Now we define the component ordering \(\succ _{\textsf {c}} = (\succ _{\textsf {cl}}, \succ _{\textsf {tr}}, \succ _{\textsf {cs}})\). Let two components be \(\mathcal {C}_1 = (d_1){t_1}{s_1}\) and \(\mathcal {C}_2 = (d_2){t_2}{s_2}\). We have \(\mathcal {C}_1 \succ _{\textsf {c}} \mathcal {C}_2\) if \(\mathcal {C}_1 \ne \mathcal {C}_2\) and \(d_1 \succ _{\textsf {cl}} d_2\) or \(d_1 = d_2\) and either \(t_1 \succ _{\textsf {tr}} t_2\) or \(t_1 = t_2\) and \(s_1 \succ _{\textsf {cs}} s_2\). Clearly \(\succ _{\textsf {c}} \) is well-founded, since \(\succ _{\textsf {tr}} \), \(\succ _{\textsf {cs}} \), and \(\succ _{\textsf {cl}} \) are well-founded. For two global states \(\mathcal {S}\) and \(\mathcal {T}\), we have \(\mathcal {S} \succ _{\textsc {ACD}} \mathcal {T}\) if \(\mathcal {S} \ne \mathcal {T}\) and for each component \(\mathcal {C}\) such that \(\mathcal {C}\) is larger in \(\mathcal {T}\) than in \(\mathcal {S}\) with respect to \(\succ _{\textsf {c}} \), \(\mathcal {S}\) contains a component \(\mathcal {C}'\) that is larger in \(\mathcal {S}\) than in \(\mathcal {T}\). Since \(\succ _{\textsf {c}} \) is well-founded, also \(\succ _{\textsc {ACD}} \) is well-founded. Figure 4 shows that each rule application leads to a smaller global state, concluding our proof.

6 Generalization

The generalized rules are listed in Fig. 5. In our generalized framework, we have \({F}|{}_{I} = \bigwedge _{i=1}^{n}G_i\), and \(\textsf {var}(G_i) \cap \textsf {var}(G_j) = \emptyset \) for and \(i \ne j\) (rule DecomposeG).
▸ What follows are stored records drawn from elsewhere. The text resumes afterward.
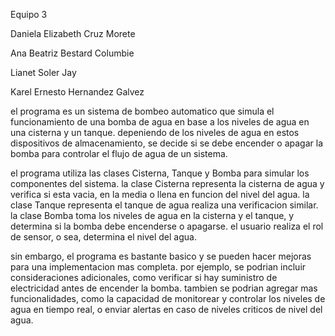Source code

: Equipo 3

Daniela Elizabeth Cruz Morete

Ana Beatriz Bestard Columbie

Lianet Soler Jay

Karel Ernesto Hernandez Galvez


el programa es un sistema de bombeo automatico que simula el funcionamiento de una bomba de agua en base a los niveles de agua en una cisterna y un tanque. depeniendo de los niveles de agua en estos dispositivos de almacenamiento, se decide si se debe encender o apagar la bomba para controlar el flujo de agua de un sistema.

el programa utiliza las clases Cisterna, Tanque y Bomba para simular los componentes del sistema. la clase Cisterna representa la cisterna de agua y verifica si esta vacia, en la media o llena en funcion del nivel del agua. la clase Tanque representa el tanque de agua realiza una verificacion similar. la clase Bomba toma los niveles de agua en la cisterna y el tanque, y determina si la bomba debe encenderse o apagarse. el usuario realiza el rol de sensor, o sea, determina el nivel del agua.

sin embargo, el programa es bastante basico y se pueden hacer mejoras para una implementacion mas completa. por ejemplo, se podrian incluir consideraciones adicionales, como verificar si hay suministro de electricidad antes de encender la bomba. tambien se podrian agregar mas funcionalidades, como la capacidad de monitorear y controlar los niveles de agua en tiempo real, o enviar alertas en caso de niveles criticos de nivel del agua.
Similarly to their equivalents in ACD, rules ComposeBackG and ComposeEndG are applicable if all subcomponents are closed.

7 Discussion

We have presented Abstract CNF2dDNNF, or ACD for short, a formal framework for compiling a formula in CNF into d-DNNF combining CDCL-based model enumeration with chronological backtracking [34] and dynamic component analysis [4]. Conflict-driven clause learning enables our framework to escape regions without solution early, and chronological backtracking prevents multiple model enumeration without the need for remembering already found models using blocking clauses, which slow down unit propagation. However, the absence of blocking clauses also prevents the use of restarts. If exclusively the rules Unit, Decide, BackTrue, BackFalse, CompTrue, and CompFalse are used, a DSOP representation of \(F\) is computed. Unit propagation is prioritized due to its potential to reduce the number of decisions and thus of right branches to be explored. Favoring decompositions over decisions may also shrink a larger part of the search space. Our framework lays the theoretical foundation for practical All-SAT and \(\#\)SAT solving based on chronological CDCL. Any implementation which can be modeled by ACD exhibits its properties, in particular its correctness, which has been established in a formal proof.

Comparison with Available Tools. There exist other knowledge compilers addressing d-DNNFs. We want to mention c2d [20], Dsharp [37], and D4 [30], which also execute an exhaustive search and conflict analysis. However, our approach differs conceptually from these tools in several ways. The most prominent ones are the use of CDCL with chronological backtracking [33, 38] instead of CDCL with non-chronological backtracking and the way the d-DNNF is created. Our method generates DSOP representations of formulae which can not be decomposed further by an exhaustive (partial) model enumeration and then combines the result, while the tools mentioned above generate the d-DNNF by recording the execution trace as a graph [26, 27]. As ACD, both D4 and Dsharp adopt a dynamic decomposition strategy, while c2d constructs a decomposition tree which it then uses for for component analysis.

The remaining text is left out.